Blended, or hybrid classes integrate face-to-face lectures with online instruction to deliver course content.
Blended learning was introduced as a solution to scheduling conflicts in universities caused by increase in student enrollment. Blended learning courses allow more classes to meet in the same classroom on different dates. In addition, blended classes provide diversity for different learning styles.
These classes allow students to set their own pace for the online portion of the course, and allow deeper understanding in the traditional lecture of the course.
Blended classes give nontraditional and traditional students the opportunity to increase their learning with the flexibility the class offers. This is a main difference between a typical online course where students do not meet with the instructor. In a blended learning class, students have the opportunity interact with the professor and fellow classmates online and in lecture.
The online portion of blended classes should not be treated as a separate component of the class, instead is it should be integrated to the lectures. There are different forms to integrate technology into the class for a range of subjects.
To develop a Blended Learning Course:
Develop a storyboard to arrange interaction occurring in face-to-face (F2F) and online portion of the class. The content of the online portion should continue into the F2F interaction, connecting previously introduced ideas.
Develop a course that is learner-centered; providing content in an efficient way.
Create groups online and in F2F lecture to involve students at all times.
Be specific in activities performed: let students know what is expected from them, what they can expect from you, the interactions that will take place in online and F2F, and grading procedures.
Create activities online that students can research to discuss during F2F, creating active discussion.
Develop FAQ on online course content.
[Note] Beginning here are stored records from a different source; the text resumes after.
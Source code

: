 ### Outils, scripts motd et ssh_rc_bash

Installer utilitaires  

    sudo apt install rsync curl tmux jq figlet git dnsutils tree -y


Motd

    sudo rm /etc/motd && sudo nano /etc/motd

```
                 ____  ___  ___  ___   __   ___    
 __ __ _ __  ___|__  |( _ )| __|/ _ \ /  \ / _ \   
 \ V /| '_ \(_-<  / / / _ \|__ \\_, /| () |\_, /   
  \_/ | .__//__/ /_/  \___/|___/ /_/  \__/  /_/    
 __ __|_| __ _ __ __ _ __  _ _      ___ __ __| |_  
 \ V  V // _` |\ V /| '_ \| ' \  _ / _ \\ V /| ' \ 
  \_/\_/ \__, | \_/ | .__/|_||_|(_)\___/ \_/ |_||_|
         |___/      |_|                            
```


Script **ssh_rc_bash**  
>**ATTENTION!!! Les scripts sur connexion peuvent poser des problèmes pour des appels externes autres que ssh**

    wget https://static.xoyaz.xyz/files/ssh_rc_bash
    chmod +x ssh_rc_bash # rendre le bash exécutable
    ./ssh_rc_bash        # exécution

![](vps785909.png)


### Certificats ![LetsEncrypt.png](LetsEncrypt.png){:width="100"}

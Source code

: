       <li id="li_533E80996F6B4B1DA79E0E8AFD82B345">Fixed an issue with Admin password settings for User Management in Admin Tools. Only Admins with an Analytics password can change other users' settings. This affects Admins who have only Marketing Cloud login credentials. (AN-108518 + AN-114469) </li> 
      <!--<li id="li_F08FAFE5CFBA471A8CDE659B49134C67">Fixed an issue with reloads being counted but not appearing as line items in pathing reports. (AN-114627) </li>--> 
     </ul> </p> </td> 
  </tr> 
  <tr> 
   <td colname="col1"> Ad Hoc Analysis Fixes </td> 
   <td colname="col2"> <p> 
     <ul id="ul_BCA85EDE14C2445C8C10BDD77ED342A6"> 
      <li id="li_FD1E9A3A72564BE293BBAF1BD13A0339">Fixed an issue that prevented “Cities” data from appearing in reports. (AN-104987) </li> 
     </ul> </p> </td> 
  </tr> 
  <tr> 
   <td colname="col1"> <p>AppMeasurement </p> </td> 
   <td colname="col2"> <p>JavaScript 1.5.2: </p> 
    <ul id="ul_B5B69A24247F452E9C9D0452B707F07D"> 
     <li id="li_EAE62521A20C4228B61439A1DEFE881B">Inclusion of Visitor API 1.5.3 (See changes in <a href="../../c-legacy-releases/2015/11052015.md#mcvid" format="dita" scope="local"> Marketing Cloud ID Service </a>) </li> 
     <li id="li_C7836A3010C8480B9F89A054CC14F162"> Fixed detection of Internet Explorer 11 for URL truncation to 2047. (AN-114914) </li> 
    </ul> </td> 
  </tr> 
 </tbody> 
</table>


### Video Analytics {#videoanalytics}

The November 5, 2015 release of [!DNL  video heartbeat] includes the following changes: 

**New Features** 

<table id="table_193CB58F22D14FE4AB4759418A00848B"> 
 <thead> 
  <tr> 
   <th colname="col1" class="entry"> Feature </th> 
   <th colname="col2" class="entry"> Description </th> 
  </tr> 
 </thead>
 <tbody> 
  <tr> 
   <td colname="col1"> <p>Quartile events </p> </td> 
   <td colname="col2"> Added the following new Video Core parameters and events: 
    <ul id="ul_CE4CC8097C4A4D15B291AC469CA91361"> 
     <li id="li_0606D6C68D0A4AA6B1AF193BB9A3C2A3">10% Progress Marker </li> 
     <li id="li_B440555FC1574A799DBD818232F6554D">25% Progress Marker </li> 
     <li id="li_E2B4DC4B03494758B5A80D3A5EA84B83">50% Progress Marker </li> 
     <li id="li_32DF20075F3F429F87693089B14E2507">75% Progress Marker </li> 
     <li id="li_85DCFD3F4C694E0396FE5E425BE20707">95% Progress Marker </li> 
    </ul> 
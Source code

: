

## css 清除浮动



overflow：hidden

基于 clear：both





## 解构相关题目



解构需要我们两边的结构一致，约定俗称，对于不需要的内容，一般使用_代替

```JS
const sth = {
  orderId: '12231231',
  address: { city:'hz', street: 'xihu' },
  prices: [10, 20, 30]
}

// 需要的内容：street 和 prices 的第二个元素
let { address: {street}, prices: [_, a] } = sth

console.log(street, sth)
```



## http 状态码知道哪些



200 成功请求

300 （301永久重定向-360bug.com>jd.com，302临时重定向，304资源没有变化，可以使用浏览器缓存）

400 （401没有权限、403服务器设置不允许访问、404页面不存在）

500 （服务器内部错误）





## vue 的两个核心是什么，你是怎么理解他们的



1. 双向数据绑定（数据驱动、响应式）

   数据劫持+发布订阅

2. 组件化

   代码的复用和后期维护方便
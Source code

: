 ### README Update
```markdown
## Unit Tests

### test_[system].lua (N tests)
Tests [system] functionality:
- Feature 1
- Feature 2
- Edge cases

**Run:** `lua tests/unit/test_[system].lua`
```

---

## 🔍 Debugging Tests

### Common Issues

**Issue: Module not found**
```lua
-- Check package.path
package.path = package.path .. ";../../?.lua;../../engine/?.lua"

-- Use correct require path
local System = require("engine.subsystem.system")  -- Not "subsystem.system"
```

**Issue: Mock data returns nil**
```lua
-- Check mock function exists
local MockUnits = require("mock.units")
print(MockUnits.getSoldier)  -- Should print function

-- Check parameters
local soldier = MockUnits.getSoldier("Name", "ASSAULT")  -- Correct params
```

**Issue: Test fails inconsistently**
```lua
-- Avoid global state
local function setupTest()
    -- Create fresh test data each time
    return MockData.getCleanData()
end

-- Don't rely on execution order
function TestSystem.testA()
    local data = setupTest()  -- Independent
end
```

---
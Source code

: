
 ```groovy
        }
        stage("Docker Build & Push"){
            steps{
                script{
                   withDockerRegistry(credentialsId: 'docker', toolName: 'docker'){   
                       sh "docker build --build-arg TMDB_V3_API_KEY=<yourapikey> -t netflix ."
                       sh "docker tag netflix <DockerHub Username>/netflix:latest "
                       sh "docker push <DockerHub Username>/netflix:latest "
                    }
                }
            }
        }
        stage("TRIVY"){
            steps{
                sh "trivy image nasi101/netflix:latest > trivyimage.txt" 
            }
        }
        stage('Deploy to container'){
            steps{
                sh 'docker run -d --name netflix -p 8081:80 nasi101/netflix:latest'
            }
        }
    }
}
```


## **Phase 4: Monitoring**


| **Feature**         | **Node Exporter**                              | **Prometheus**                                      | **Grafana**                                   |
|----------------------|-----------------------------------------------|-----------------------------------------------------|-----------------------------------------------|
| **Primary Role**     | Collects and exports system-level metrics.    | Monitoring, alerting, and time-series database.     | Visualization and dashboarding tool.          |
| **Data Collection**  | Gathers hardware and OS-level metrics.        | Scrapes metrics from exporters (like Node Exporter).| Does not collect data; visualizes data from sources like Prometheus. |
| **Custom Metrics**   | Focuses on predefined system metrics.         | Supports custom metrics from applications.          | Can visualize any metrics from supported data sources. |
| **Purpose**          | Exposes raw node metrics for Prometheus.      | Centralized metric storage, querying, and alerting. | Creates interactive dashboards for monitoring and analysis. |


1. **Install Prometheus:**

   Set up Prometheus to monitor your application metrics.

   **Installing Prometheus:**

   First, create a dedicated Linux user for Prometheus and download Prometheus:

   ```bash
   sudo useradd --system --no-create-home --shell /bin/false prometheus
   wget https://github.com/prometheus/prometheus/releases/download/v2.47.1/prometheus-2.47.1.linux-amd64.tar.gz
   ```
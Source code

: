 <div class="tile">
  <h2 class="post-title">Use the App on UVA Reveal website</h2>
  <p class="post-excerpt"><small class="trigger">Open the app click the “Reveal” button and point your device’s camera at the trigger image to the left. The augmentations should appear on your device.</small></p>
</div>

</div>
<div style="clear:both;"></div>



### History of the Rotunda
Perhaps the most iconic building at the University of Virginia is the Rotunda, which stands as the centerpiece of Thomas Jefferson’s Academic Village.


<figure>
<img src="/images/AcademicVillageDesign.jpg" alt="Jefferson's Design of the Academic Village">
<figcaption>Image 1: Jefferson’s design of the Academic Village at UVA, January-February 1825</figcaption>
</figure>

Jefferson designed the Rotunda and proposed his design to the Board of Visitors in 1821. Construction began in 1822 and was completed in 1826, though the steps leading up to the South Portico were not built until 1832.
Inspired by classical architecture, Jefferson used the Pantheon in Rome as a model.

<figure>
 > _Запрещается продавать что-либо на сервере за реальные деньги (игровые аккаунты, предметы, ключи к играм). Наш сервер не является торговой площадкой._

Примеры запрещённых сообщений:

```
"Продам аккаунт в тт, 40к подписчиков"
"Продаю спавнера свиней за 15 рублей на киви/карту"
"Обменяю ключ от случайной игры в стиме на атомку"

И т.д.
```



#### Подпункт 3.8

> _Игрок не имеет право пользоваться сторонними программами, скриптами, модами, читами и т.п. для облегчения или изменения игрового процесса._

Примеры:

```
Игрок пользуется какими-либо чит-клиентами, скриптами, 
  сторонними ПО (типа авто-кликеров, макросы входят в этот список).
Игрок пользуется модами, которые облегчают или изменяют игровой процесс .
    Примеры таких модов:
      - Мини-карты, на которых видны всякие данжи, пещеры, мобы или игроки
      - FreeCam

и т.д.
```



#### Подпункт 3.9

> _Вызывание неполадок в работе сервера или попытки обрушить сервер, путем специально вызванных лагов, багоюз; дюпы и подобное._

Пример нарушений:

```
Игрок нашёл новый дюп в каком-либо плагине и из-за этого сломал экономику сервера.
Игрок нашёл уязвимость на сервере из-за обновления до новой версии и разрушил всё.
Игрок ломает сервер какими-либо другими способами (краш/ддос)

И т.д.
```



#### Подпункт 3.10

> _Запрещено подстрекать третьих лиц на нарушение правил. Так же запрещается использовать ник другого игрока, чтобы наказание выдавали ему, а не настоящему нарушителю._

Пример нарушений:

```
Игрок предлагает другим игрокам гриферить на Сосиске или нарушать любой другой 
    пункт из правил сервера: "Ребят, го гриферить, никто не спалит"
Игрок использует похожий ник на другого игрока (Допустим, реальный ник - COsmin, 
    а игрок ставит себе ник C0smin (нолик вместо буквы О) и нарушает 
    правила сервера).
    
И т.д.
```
This will allow students to post questions and receive answers from others.
Have quizzes during F2F lecture over content viewed online before class discussion begins to check for online participation.
Use adaptive release in online portion of the class, where new material is not available until students meet specific requirements. For example, students need an 80% on an online quiz in order to view new material. This ensures that students are understanding content before new ideas are introduced.